* [Work task]: Please keep to the lines below from the one with "CIFAR-10 recipe, open" through the one with "であるとき、その $p$ と異なる素数をあらわすものとする。", and restate them word for word, ends included.

(Beginning of Material for the task)

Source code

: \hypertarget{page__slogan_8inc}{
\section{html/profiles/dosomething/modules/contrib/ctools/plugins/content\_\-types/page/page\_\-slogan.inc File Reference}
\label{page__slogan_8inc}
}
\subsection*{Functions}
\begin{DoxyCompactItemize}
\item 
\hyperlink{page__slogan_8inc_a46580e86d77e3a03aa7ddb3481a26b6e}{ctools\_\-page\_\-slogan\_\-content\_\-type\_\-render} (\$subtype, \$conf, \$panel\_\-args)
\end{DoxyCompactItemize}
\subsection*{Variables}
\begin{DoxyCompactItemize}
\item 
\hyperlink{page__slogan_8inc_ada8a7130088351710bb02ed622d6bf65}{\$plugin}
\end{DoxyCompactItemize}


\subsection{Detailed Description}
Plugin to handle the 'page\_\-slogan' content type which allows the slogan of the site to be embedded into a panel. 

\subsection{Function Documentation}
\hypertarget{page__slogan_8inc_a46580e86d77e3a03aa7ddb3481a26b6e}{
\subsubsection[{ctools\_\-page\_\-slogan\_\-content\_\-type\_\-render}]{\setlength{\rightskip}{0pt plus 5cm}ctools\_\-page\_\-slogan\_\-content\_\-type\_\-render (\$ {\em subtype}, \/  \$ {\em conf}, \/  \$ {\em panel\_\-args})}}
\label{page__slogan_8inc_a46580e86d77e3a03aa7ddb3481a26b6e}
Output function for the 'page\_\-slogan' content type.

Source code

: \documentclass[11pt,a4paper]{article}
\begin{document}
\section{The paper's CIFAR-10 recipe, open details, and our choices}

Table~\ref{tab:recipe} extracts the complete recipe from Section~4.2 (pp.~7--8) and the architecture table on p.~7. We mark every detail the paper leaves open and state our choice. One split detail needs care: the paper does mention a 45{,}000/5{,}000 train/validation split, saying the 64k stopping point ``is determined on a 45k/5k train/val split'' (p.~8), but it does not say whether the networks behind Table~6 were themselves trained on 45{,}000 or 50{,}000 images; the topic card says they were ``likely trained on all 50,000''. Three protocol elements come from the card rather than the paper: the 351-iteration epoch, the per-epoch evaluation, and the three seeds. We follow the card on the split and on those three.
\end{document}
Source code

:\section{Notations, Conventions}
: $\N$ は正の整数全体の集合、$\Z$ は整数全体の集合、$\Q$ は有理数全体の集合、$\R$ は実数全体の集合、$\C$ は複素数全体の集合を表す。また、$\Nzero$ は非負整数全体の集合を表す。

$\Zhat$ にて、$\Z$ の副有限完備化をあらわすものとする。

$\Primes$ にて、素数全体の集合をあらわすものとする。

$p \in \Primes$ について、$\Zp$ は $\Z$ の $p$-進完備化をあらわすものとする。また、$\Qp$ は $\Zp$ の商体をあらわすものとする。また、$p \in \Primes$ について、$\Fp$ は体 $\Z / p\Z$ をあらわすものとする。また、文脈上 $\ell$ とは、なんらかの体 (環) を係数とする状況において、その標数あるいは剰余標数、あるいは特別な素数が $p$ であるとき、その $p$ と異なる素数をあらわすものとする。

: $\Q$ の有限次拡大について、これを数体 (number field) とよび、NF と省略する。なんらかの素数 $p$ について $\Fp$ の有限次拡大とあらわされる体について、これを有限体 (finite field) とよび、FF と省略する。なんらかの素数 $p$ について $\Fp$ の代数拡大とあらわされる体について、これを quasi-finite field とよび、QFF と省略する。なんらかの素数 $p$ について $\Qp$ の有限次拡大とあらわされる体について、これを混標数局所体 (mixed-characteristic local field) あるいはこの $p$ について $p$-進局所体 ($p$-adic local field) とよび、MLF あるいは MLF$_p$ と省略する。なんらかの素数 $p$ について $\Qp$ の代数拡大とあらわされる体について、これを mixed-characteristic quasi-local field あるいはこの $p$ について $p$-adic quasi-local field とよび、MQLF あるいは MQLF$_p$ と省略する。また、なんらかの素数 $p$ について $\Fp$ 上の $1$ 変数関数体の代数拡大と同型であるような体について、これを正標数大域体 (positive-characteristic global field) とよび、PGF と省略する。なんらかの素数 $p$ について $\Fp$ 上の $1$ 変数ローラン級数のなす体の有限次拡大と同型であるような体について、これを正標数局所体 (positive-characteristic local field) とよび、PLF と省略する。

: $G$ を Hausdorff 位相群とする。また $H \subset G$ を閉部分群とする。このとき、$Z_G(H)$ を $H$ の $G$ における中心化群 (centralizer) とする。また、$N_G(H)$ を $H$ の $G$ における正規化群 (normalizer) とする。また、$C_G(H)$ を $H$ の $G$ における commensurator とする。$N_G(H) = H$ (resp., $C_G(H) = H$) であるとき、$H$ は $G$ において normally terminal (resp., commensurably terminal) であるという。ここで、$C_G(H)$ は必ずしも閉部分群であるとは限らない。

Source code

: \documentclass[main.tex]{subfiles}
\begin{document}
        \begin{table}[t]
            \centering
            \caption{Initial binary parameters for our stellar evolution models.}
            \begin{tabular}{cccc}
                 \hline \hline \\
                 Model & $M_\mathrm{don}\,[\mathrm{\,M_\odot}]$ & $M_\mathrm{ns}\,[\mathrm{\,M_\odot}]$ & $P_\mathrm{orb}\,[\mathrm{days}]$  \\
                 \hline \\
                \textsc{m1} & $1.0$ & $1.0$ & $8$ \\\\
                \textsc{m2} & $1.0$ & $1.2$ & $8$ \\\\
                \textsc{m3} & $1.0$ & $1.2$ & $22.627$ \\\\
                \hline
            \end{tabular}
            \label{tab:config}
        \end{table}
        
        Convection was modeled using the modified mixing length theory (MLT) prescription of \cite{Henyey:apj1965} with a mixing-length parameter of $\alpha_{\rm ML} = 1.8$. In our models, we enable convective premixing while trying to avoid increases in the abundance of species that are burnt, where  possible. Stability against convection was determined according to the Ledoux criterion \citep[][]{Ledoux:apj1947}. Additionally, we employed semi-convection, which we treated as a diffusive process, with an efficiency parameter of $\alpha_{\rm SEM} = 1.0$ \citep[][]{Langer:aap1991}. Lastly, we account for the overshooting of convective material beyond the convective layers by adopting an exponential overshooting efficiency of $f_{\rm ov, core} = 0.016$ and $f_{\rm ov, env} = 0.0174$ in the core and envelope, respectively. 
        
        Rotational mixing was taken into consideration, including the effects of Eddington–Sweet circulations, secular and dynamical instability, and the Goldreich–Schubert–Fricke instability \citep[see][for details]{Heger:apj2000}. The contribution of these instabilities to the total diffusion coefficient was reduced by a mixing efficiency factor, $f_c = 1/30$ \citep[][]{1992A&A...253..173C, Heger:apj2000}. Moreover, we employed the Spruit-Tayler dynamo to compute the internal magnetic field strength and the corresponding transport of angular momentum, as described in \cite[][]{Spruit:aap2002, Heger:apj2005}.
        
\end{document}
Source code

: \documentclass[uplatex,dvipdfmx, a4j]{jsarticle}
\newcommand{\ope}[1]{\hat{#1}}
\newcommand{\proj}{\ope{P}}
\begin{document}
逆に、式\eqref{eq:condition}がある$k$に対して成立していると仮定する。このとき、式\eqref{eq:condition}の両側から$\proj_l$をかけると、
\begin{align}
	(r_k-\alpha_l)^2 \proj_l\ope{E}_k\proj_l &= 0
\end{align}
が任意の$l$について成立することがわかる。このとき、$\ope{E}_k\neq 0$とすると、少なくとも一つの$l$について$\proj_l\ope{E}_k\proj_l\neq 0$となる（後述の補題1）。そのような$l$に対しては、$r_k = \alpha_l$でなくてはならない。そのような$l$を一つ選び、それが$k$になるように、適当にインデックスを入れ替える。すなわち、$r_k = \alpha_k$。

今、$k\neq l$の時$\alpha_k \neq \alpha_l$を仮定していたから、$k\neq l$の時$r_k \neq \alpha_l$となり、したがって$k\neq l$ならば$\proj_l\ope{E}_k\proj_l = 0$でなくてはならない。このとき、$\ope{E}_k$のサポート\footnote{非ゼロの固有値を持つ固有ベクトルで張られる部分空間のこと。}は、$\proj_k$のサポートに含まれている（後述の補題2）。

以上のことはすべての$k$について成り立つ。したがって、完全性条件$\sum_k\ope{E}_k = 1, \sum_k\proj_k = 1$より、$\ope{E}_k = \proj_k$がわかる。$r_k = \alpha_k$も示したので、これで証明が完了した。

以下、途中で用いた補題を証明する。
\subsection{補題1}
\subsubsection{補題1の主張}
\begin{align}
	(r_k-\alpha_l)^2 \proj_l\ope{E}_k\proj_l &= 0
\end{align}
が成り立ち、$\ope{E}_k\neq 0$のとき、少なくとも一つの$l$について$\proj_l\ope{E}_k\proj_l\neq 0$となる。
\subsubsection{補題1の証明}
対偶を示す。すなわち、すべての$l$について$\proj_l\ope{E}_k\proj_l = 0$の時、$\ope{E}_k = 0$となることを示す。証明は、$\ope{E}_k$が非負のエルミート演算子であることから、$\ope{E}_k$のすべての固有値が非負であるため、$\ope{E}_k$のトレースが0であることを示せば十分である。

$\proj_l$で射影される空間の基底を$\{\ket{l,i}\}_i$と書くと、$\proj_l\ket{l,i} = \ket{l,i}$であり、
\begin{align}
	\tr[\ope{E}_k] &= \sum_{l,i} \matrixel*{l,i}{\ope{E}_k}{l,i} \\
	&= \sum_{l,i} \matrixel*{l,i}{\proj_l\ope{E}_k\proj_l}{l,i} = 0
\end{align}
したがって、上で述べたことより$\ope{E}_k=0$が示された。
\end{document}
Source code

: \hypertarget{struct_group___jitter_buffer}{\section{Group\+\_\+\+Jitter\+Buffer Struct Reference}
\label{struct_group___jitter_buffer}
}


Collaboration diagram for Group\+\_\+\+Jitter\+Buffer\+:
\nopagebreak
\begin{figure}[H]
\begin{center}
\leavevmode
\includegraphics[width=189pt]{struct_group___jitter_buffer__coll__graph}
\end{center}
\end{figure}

(End of Material for the task)

* [Answer section]:
\section{The paper's CIFAR-10 recipe, open details, and our choices}

Table~\ref{tab:recipe} extracts the complete recipe from Section~4.2 (pp.~7--8) and the architecture table on p.~7. We mark every detail the paper leaves open and state our choice. One split detail needs care: the paper does mention a 45{,}000/5{,}000 train/validation split, saying the 64k stopping point ``is determined on a 45k/5k train/val split'' (p.~8), but it does not say whether the networks behind Table~6 were themselves trained on 45{,}000 or 50{,}000 images; the topic card says they were ``likely trained on all 50,000''. Three protocol elements come from the card rather than the paper: the 351-iteration epoch, the per-epoch evaluation, and the three seeds. We follow the card on the split and on those three.
\end{document}
Source code

:\section{Notations, Conventions}
: $\N$ は正の整数全体の集合、$\Z$ は整数全体の集合、$\Q$ は有理数全体の集合、$\R$ は実数全体の集合、$\C$ は複素数全体の集合を表す。また、$\Nzero$ は非負整数全体の集合を表す。

$\Zhat$ にて、$\Z$ の副有限完備化をあらわすものとする。

$\Primes$ にて、素数全体の集合をあらわすものとする。

$p \in \Primes$ について、$\Zp$ は $\Z$ の $p$-進完備化をあらわすものとする。また、$\Qp$ は $\Zp$ の商体をあらわすものとする。また、$p \in \Primes$ について、$\Fp$ は体 $\Z / p\Z$ をあらわすものとする。また、文脈上 $\ell$ とは、なんらかの体 (環) を係数とする状況において、その標数あるいは剰余標数、あるいは特別な素数が $p$ であるとき、その $p$ と異なる素数をあらわすものとする。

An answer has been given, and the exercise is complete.